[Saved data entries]
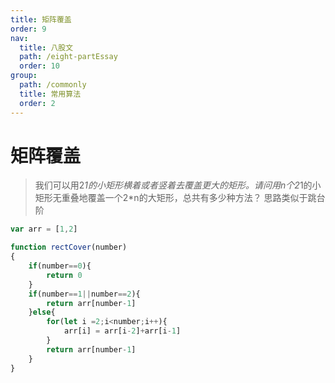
 ```yaml
---
title: 矩阵覆盖
order: 9
nav:
  title: 八股文
  path: /eight-partEssay
  order: 10
group:
  path: /commonly
  title: 常用算法
  order: 2
---
```



矩阵覆盖
===

>我们可以用2*1的小矩形横着或者竖着去覆盖更大的矩形。请问用n个2*1的小矩形无重叠地覆盖一个2*n的大矩形，总共有多少种方法？
>思路类似于跳台阶

```js
var arr = [1,2]

function rectCover(number)
{
    if(number==0){
        return 0
    }
    if(number==1||number==2){
        return arr[number-1]
    }else{
        for(let i =2;i<number;i++){
            arr[i] = arr[i-2]+arr[i-1]
        }
        return arr[number-1]
    }
}
```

What to do —
Output every entry exactly. Pictures stay out.

Answer box —
 ```yaml
---
title: 矩阵覆盖
order: 9
nav:
  title: 八股文
  path: /eight-partEssay
  order: 10
group:
  path: /commonly
  title: 常用算法
  order: 2
---
```



矩阵覆盖
===

>我们可以用2*1的小矩形横着或者竖着去覆盖更大的矩形。请问用n个2*1的小矩形无重叠地覆盖一个2*n的大矩形，总共有多少种方法？
>思路类似于跳台阶

```js
var arr = [1,2]

function rectCover(number)
{
    if(number==0){
        return 0
    }
    if(number==1||number==2){
        return arr[number-1]
    }else{
        for(let i =2;i<number;i++){
            arr[i] = arr[i-2]+arr[i-1]
        }
        return arr[number-1]
    }
}
```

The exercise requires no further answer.